A cette structure sociale impensable dans nos sociétés, où un chef serait sans pouvoir, il oppose les sociétés divisées (ici polynésiennes) où la chefferie s’est séparée de la société tout en monopolisant le pouvoir. Conséquence de ce renversement : le groupe social doit payer un tribut permanent. Quelques soient les sociétés, le flux de la dette est à l’inverse du flux du pouvoir.

 

 

“Poser la question du pouvoir politique dans les sociétés primitives contraint à penser la chefferie à l’extérieur du pouvoir, à méditer cette donnée immédiate de la sociologie primitive : le leader y est sans pouvoir. En échange de sa générosité, qu’obtient le big-man ? Non pas la réalisation de son désir de pouvoir, mais la fragile satisfaction de son point d’honneur, non pas la capacité de commander, mais l’innocente jouissance d’une gloire qu’il s’épuise à entretenir. Il travaille au sens propre, pour la gloire : la société la lui concède volontiers, occupée qu’elle est à savourer les fruits du labeur de son chef. Tout flatteur vit aux dépens de celui qui l’écoute. […]

 

Les puissantes royautés polynésiennes ne résultent pas d’un développement progressif des systèmes mélanésiens à big-man parce qu’il n’y a, en de tels systèmes, rien qui puisse se développer : la société ne laisse pas le chef transformer son prestige en pouvoir. […]

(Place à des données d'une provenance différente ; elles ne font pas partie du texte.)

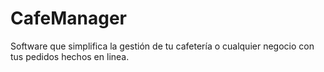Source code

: # CafeManager
Software que simplifica la gestión de tu cafetería o cualquier negocio con tus pedidos hechos en linea.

Or, il est un instrument conceptuel qui, inconnu généralement des ethnologues, permet de résoudre bien des difficultés : il s’agit de la catégorie de dette. Revenons un instant à l’obligation de générosité à laquelle ne peut pas ne pas se soumettre le chef primitif. Pourquoi l’institution de la chefferie passe-t-elle par cette obligation ? Elle exprime assurément comme une sorte de contrat entre le chef et sa tribu, aux termes duquel il reçoit des gratifications propres à satisfaire son narcissisme en échange d’un flux de biens qu’il fait couler sur la société. L’obligation de générosité contient en elle, on le voit bien, un principe égalitariste qui place en position d’égalité les partenaires échangistes : la société “offre” le prestige, le chef l’acquiert en échange de biens. Mais ce serait méconnaître la vraie nature de l’obligation de générosité que d’y voir seulement un contrat garantissant l’égalité des parties en cause. Se dissimule, sous cette apparence, la profonde inégalité de la société et du chef en ce que son obligation de générosité est, en fait, un devoir, c’est-à-dire une dette. Le leader est en situation de dette par rapport à la société en tant justement qu’il en est le leader. Et cette dette, il ne peut jamais s’en acquitter, le temps du moins qu’il veut continuer à être le leader : qu’il cesse de l’être, et la dette aussitôt s’abolit, car elle marque exclusivement la relation qui unit chefferie et société. Au cœur de la relation de pouvoir s’établit la relation de dette.

 

On découvre alors ce fait majeur : si les sociétés primitives sont des sociétés sans organe séparé du pouvoir, cela ne signifie pas pour autant qu’elles sont des sociétés sans pouvoir, des sociétés où ne se pose pas la question du politique. C’est bien, au contraire, de refuser la séparation du pouvoir d’avec la société que la tribu entretient avec son chef une relation de dette car c’est bien elle qui demeure détentrice du pouvoir et qui l’exerce sur le chef. La relation de pouvoir existe bien : elle prend la figure de la dette qu’à jamais doit payer le leader. L’éternel endettement du chef garantit pour la société qu’il demeure extérieur au pouvoir, qu’il n’en deviendra pas l’organe séparé. Prisonnier de son désir de prestige, le chef sauvage accepte de se soumette au pouvoir de la société en réglant la dette qu’institue tout exercice du pouvoir. En piégeant le chef dans son désir, la tribu s’assure contre le risque mortel de voir le pouvoir politique se séparer d’elle pour se retourner contre elle : la société primitive est la société contre l’État.

 

Puisque la relation de dette appartient à l’exercice du pouvoir, on doit être en mesure de la déceler partout où s’exerce le pouvoir. C’est bien ce que nous enseignent les royautés, polynésiennes ou autres. Qui paye la dette ? Qui sont les endettés ? Ce sont, on le sait bien, ceux que les rois, grands prêtres ou despotes nomment “gens du commun”, dont la dette prend le nom de tribut qu’ils doivent aux dominants. D’où il ressort qu’en effet le pouvoir ne va pas sans la dette et qu’inversement la présence de la dette signifie celle du pouvoir. Ceux qui, dans une société qu’elle qu’elle soit, détiennent le pouvoir, marquent cette réalité et prouvent qu’ils l’exercent en imposant à ceux qui le subissent le paiement d’un tribut. Détenir le pouvoir, imposer le tribut, c’est tout un, et le premier acte du despote consiste à proclamer l’obligation de le payer. Signe et vérité du pouvoir, la dette traverse de part en part le champ du politique, elle est immanente au social comme tel.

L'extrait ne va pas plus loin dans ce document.